The Need in Orthogonal Chromatographic Methods for a Small Molecule Project in Innovative Drug Development

Vladimir Ioffe, Analytical Development, CMC, Innovative R&D, Teva Pharmaceuticals Industries, Ltd., Netanya, Israel
Roxanne Schwartz, Analytical Development, CMC, Innovative R&D, Teva Pharmaceuticals Industries, Ltd., Netanya, Israel
Maher Kaadan, Analytical Development, CMC, Innovative R&D, Teva Pharmaceuticals Industries, Ltd., Netanya, Israel
Lev Keisar, Analytical Development, CMC, Innovative R&D, Teva Pharmaceuticals Industries, Ltd., Netanya, Israel
Gregory Verba, Analytical Development, CMC, Innovative R&D, Teva Pharmaceuticals Industries, Ltd., Netanya, Israel

The aim of this talk is to work out a mindset of developer of HPLC methods and to converse the need in complementary (or alternative) “orthogonal” chromatographic procedures and diverse detection techniques for complex coverage of all the possible characteristics of a biologically active (pharmaceutical) material. To illustrate this attitude, a case study of such a mindset is provided, on an example of a comparatively simple molecule. TV-3606 is a novel molecule aimed at MS therapy as an oral drug form, having a chemical structure close to a known drug, Riluzole, for treatment of amyotrophic lateral sclerosis (ALS). An RP HPLC method has been developed for testing the drug substance, capable of analyzing the main substance, as well as to quantitatively determine synthetic impurities and degradation products, thus being a discriminative stability indicating analytical procedure. Due to water insolubility, a lipid-based formulation has been developed, which demanded to either develop a complex extraction procedure, or chose an alternative analytical technique – normal phase HPLC – where the entire drug product may be dissolved in eluent-compatible solvent. For testing the formulated drug product, which is hard gelatin capsules filled with a solution of TV-3606 in medium chain triglyceride, an alternative technique, NP HPLC method has been established. On the example of the case, the principles of HPLC method development, both for RP and NP chromatography, are discussed in terms of various retention mechanisms and their combinations in chromatographic separations. Special attention is given to available tools in development of NP HPLC methods. Since NP HPLC provides fewer possibilities in mobile phase composition for optimization of separation, a “scouting of columns” had to be applied.
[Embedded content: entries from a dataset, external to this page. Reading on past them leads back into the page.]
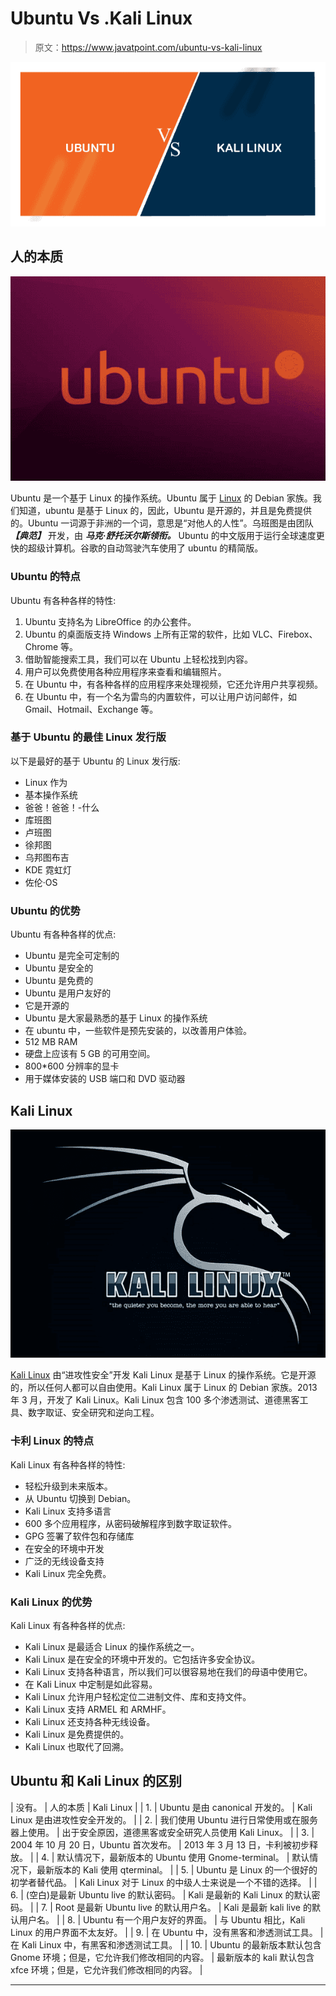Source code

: # Ubuntu Vs .Kali Linux

> 原文：<https://www.javatpoint.com/ubuntu-vs-kali-linux>

![Ubuntu Vs. Kali Linux](img/fab6a142c778e234575febede4e23662.png)

## 人的本质

![Ubuntu Vs. Kali Linux](img/e82c3831a1b27ca9a21c3a4ffd1dc61d.png)

Ubuntu 是一个基于 Linux 的操作系统。Ubuntu 属于 [Linux](https://www.javatpoint.com/linux-tutorial) 的 Debian 家族。我们知道，ubuntu 是基于 Linux 的，因此，Ubuntu 是开源的，并且是免费提供的。Ubuntu 一词源于非洲的一个词，意思是“对他人的人性”。乌班图是由团队 ***【典范】*** 开发，由 ***马克·舒托沃尔斯领衔。*** Ubuntu 的中文版用于运行全球速度更快的超级计算机。谷歌的自动驾驶汽车使用了 ubuntu 的精简版。

### Ubuntu 的特点

Ubuntu 有各种各样的特性:

1.  Ubuntu 支持名为 LibreOffice 的办公套件。
2.  Ubuntu 的桌面版支持 Windows 上所有正常的软件，比如 VLC、Firebox、Chrome 等。
3.  借助智能搜索工具，我们可以在 Ubuntu 上轻松找到内容。
4.  用户可以免费使用各种应用程序来查看和编辑照片。
5.  在 Ubuntu 中，有各种各样的应用程序来处理视频，它还允许用户共享视频。
6.  在 Ubuntu 中，有一个名为雷鸟的内置软件，可以让用户访问邮件，如 Gmail、Hotmail、Exchange 等。

### 基于 Ubuntu 的最佳 Linux 发行版

以下是最好的基于 Ubuntu 的 Linux 发行版:

*   Linux 作为
*   基本操作系统
*   爸爸！爸爸！-什么
*   库班图
*   卢班图
*   徐邦图
*   乌邦图布吉
*   KDE 霓虹灯
*   佐伦·OS

### Ubuntu 的优势

Ubuntu 有各种各样的优点:

*   Ubuntu 是完全可定制的
*   Ubuntu 是安全的
*   Ubuntu 是免费的
*   Ubuntu 是用户友好的
*   它是开源的
*   Ubuntu 是大家最熟悉的基于 Linux 的操作系统
*   在 ubuntu 中，一些软件是预先安装的，以改善用户体验。
*   512 MB RAM
*   硬盘上应该有 5 GB 的可用空间。
*   800*600 分辨率的显卡
*   用于媒体安装的 USB 端口和 DVD 驱动器

## Kali Linux

![Ubuntu Vs. Kali Linux](img/bd963337e68b1d878409230ce8bf4a4a.png)

[Kali Linux](https://www.javatpoint.com/kali-linux) 由“进攻性安全”开发 Kali Linux 是基于 Linux 的操作系统。它是开源的，所以任何人都可以自由使用。Kali Linux 属于 Linux 的 Debian 家族。2013 年 3 月，开发了 Kali Linux。Kali Linux 包含 100 多个渗透测试、道德黑客工具、数字取证、安全研究和逆向工程。

### 卡利 Linux 的特点

Kali Linux 有各种各样的特性:

*   轻松升级到未来版本。
*   从 Ubuntu 切换到 Debian。
*   Kali Linux 支持多语言
*   600 多个应用程序，从密码破解程序到数字取证软件。
*   GPG 签署了软件包和存储库
*   在安全的环境中开发
*   广泛的无线设备支持
*   Kali Linux 完全免费。

### Kali Linux 的优势

Kali Linux 有各种各样的优点:

*   Kali Linux 是最适合 Linux 的操作系统之一。
*   Kali Linux 是在安全的环境中开发的。它包括许多安全协议。
*   Kali Linux 支持各种语言，所以我们可以很容易地在我们的母语中使用它。
*   在 Kali Linux 中定制是如此容易。
*   Kali Linux 允许用户轻松定位二进制文件、库和支持文件。
*   Kali Linux 支持 ARMEL 和 ARMHF。
*   Kali Linux 还支持各种无线设备。
*   Kali Linux 是免费提供的。
*   Kali Linux 也取代了回溯。

## Ubuntu 和 Kali Linux 的区别

| 没有。 | 人的本质 | Kali Linux |
| 1. | Ubuntu 是由 canonical 开发的。 | Kali Linux 是由进攻性安全开发的。 |
| 2. | 我们使用 Ubuntu 进行日常使用或在服务器上使用。 | 出于安全原因，道德黑客或安全研究人员使用 Kali Linux。 |
| 3. | 2004 年 10 月 20 日，Ubuntu 首次发布。 | 2013 年 3 月 13 日，卡利被初步释放。 |
| 4. | 默认情况下，最新版本的 Ubuntu 使用 Gnome-terminal。 | 默认情况下，最新版本的 Kali 使用 qterminal。 |
| 5. | Ubuntu 是 Linux 的一个很好的初学者替代品。 | Kali Linux 对于 Linux 的中级人士来说是一个不错的选择。 |
| 6. | (空白)是最新 Ubuntu live 的默认密码。 | Kali 是最新的 Kali Linux 的默认密码。 |
| 7. | Root 是最新 Ubuntu live 的默认用户名。 | Kali 是最新 kali live 的默认用户名。 |
| 8. | Ubuntu 有一个用户友好的界面。 | 与 Ubuntu 相比，Kali Linux 的用户界面不太友好。 |
| 9. | 在 Ubuntu 中，没有黑客和渗透测试工具。 | 在 Kali Linux 中，有黑客和渗透测试工具。 |
| 10. | Ubuntu 的最新版本默认包含 Gnome 环境；但是，它允许我们修改相同的内容。 | 最新版本的 kali 默认包含 xfce 环境；但是，它允许我们修改相同的内容。 |

* * *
Understanding of the usefulness of less volatile solvents in NP HPLC was gained. One of the most important points in analytical development for pharmaceutical industry which should be taken into account in an industrial R&D – to develop reliable and robust methods, friendly to a terminal user and – as simple as possible, taking into account that they are intended to be routinely run by QC analytical laboratories at a production site (“QC-able procedures”).